→ TASK BRIEF:
With the images left out, print all of the records below exactly.

(Saved entries)
################
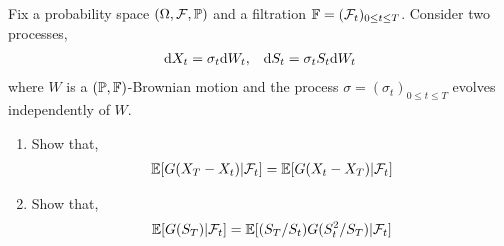 \begin{problem}
    Fix a probability space \( (\Omega,\mathcal{F},\mathbb{P}) \) and a filtration \( \mathbb{F} = (\mathcal{F}_t)_{0\leq t\leq T} \). Consider two processes,
    \begin{align*}
        \mathrm{d} X_t = \sigma_t \mathrm{d} W_t, && \mathrm{d} S_t = \sigma_t S_t \mathrm{d} W_t
    \end{align*}
    where \( W \) is a \( (\mathbb{P},\mathbb{F}) \)-Brownian motion and the process \( \sigma = (\sigma_t)_{0\leq t\leq T} \) evolves independently of \( W \).
\begin{enumerate}[nolistsep,label=(\alph*)]
    \item Show that,
        \begin{align*}
            \mathbb{E}[G(X_T-X_t)|\mathcal{F}_t] = \mathbb{E}[G(X_t-X_T)|\mathcal{F}_t]
        \end{align*}
    \item Show that,
        \begin{align*}
            \mathbb{E}[G(S_T)|\mathcal{F}_t] = \mathbb{E}[(S_T/S_t) G(S_t^2/S_T) | \mathcal{F}_t]
        \end{align*}
        
\end{enumerate}

\end{problem}

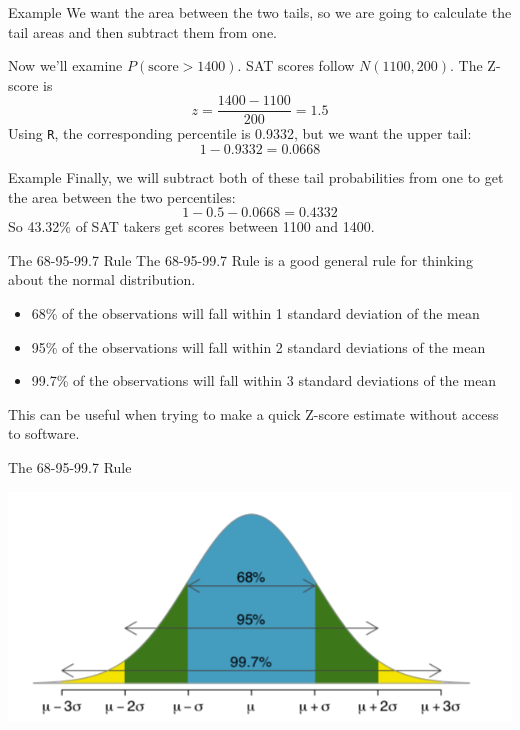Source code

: \begin{frame}{Example}
    We want the area between the two tails, so we are going to calculate the tail areas and then subtract them from one.
    
    \vspace{12pt}Now we'll examine $P(\text{score}>1400)$. SAT scores follow $N(1100,200)$. The Z-score is
    \[
        z = \frac{1400-1100}{200} = 1.5
    \]
    Using \texttt{R}, the corresponding percentile is 0.9332, but we want the upper tail:
    \[
        1-0.9332=0.0668
    \]
\end{frame}

\begin{frame}{Example}
    Finally, we will subtract both of these tail probabilities from one to get the area between the two percentiles:
    \[
    1-0.5-0.0668=0.4332
    \]
    So 43.32\% of SAT takers get scores between 1100 and 1400.
\end{frame}

\begin{frame}{The 68-95-99.7 Rule}
    The 68-95-99.7 Rule is a good general rule for thinking about the normal distribution.
    
    \begin{itemize}
        \item 68\% of the observations will fall within 1 standard deviation of the mean
        \item 95\% of the observations will fall within 2 standard deviations of the mean
        \item 99.7\% of the observations will fall within 3 standard deviations of the mean
    \end{itemize}
    This can be useful when trying to make a quick Z-score estimate without access to software.
\end{frame}

\begin{frame}{The 68-95-99.7 Rule}
    \begin{center}
        \includegraphics[scale=0.5]{images/rule68_95_997.png}
    \end{center}
\end{frame}

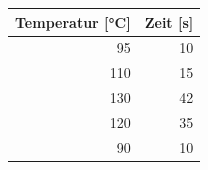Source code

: \documentclass[a4paper,11pt]{article}
\newif\ifshowme
\begin{document}
\begin{center}\begin{tabular}{r|r}
\rowcolor{miugray}
Temperatur [°C] & Zeit [s] \\ \hline
95 & 10 \\
110 & 15 \\
130 & 42 \\
120 & 35 \\
90 & 10 \\

\end{tabular}\end{center}

\ifshowme
\antwort{
\begin{align*}
F_0  &= &F_t \cdot 10^{\frac{T_2-T_1}{z}} \qquad && \\ \\
F_01 &= &10 ~\text{s} \cdot 10^{\frac{95-121,1}{10}}  \qquad &= 0,025 ~\text{s} \\
F_02 &= &15 ~\text{s} \cdot 10^{\frac{110-121,1}{10}} \qquad &= 1,16 ~\text{s} \\
F_03 &= &42 ~\text{s} \cdot 10^{\frac{130-121,1}{10}} \qquad &= 326,02 ~\text{s} \\
F_04 &= &35 ~\text{s} \cdot 10^{\frac{120-121,1}{10}} \qquad &= 27,17 ~\text{s} \\
F_05 &= &10 ~\text{s} \cdot 10^{\frac{90-121,1}{10}}  \qquad &= 0,008 ~\text{s} \\
\end{align*}

Summe aller Zeiten:
\begin{align*}
\sum_{i=1}^{5} F_{0i} = 5,91 ~\text{min}
\end{align*}
}
\else
\fi
\end{document}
################
→ ANSWER TO THE PROBLEM:
 \begin{problem}
    Fix a probability space \( (\Omega,\mathcal{F},\mathbb{P}) \) and a filtration \( \mathbb{F} = (\mathcal{F}_t)_{0\leq t\leq T} \). Consider two processes,
    \begin{align*}
        \mathrm{d} X_t = \sigma_t \mathrm{d} W_t, && \mathrm{d} S_t = \sigma_t S_t \mathrm{d} W_t
    \end{align*}
    where \( W \) is a \( (\mathbb{P},\mathbb{F}) \)-Brownian motion and the process \( \sigma = (\sigma_t)_{0\leq t\leq T} \) evolves independently of \( W \).
\begin{enumerate}[nolistsep,label=(\alph*)]
    \item Show that,
        \begin{align*}
            \mathbb{E}[G(X_T-X_t)|\mathcal{F}_t] = \mathbb{E}[G(X_t-X_T)|\mathcal{F}_t]
        \end{align*}
    \item Show that,
        \begin{align*}
            \mathbb{E}[G(S_T)|\mathcal{F}_t] = \mathbb{E}[(S_T/S_t) G(S_t^2/S_T) | \mathcal{F}_t]
        \end{align*}
        
\end{enumerate}

\end{problem}

Source code

: \begin{frame}{Example}
    We want the area between the two tails, so we are going to calculate the tail areas and then subtract them from one.
    
    \vspace{12pt}Now we'll examine $P(\text{score}>1400)$. SAT scores follow $N(1100,200)$. The Z-score is
    \[
        z = \frac{1400-1100}{200} = 1.5
    \]
    Using \texttt{R}, the corresponding percentile is 0.9332, but we want the upper tail:
    \[
        1-0.9332=0.0668
    \]
\end{frame}

\begin{frame}{Example}
    Finally, we will subtract both of these tail probabilities from one to get the area between the two percentiles:
    \[
    1-0.5-0.0668=0.4332
    \]
    So 43.32\% of SAT takers get scores between 1100 and 1400.
\end{frame}

\begin{frame}{The 68-95-99.7 Rule}
    The 68-95-99.7 Rule is a good general rule for thinking about the normal distribution.
    
    \begin{itemize}
        \item 68\% of the observations will fall within 1 standard deviation of the mean
        \item 95\% of the observations will fall within 2 standard deviations of the mean
        \item 99.7\% of the observations will fall within 3 standard deviations of the mean
    \end{itemize}
    This can be useful when trying to make a quick Z-score estimate without access to software.
\end{frame}

\begin{frame}{The 68-95-99.7 Rule}
    \begin{center}
        \includegraphics[scale=0.5]{images/rule68_95_997.png}
    \end{center}
\end{frame}

Source code

: \documentclass[a4paper,11pt]{article}
\newif\ifshowme
\begin{document}
\begin{center}\begin{tabular}{r|r}
\rowcolor{miugray}
Temperatur [°C] & Zeit [s] \\ \hline
95 & 10 \\
110 & 15 \\
130 & 42 \\
120 & 35 \\
90 & 10 \\

\end{tabular}\end{center}

\ifshowme
\antwort{
\begin{align*}
F_0  &= &F_t \cdot 10^{\frac{T_2-T_1}{z}} \qquad && \\ \\
F_01 &= &10 ~\text{s} \cdot 10^{\frac{95-121,1}{10}}  \qquad &= 0,025 ~\text{s} \\
F_02 &= &15 ~\text{s} \cdot 10^{\frac{110-121,1}{10}} \qquad &= 1,16 ~\text{s} \\
F_03 &= &42 ~\text{s} \cdot 10^{\frac{130-121,1}{10}} \qquad &= 326,02 ~\text{s} \\
F_04 &= &35 ~\text{s} \cdot 10^{\frac{120-121,1}{10}} \qquad &= 27,17 ~\text{s} \\
F_05 &= &10 ~\text{s} \cdot 10^{\frac{90-121,1}{10}}  \qquad &= 0,008 ~\text{s} \\
\end{align*}

Summe aller Zeiten:
\begin{align*}
\sum_{i=1}^{5} F_{0i} = 5,91 ~\text{min}
\end{align*}
}
\else
\fi
\end{document}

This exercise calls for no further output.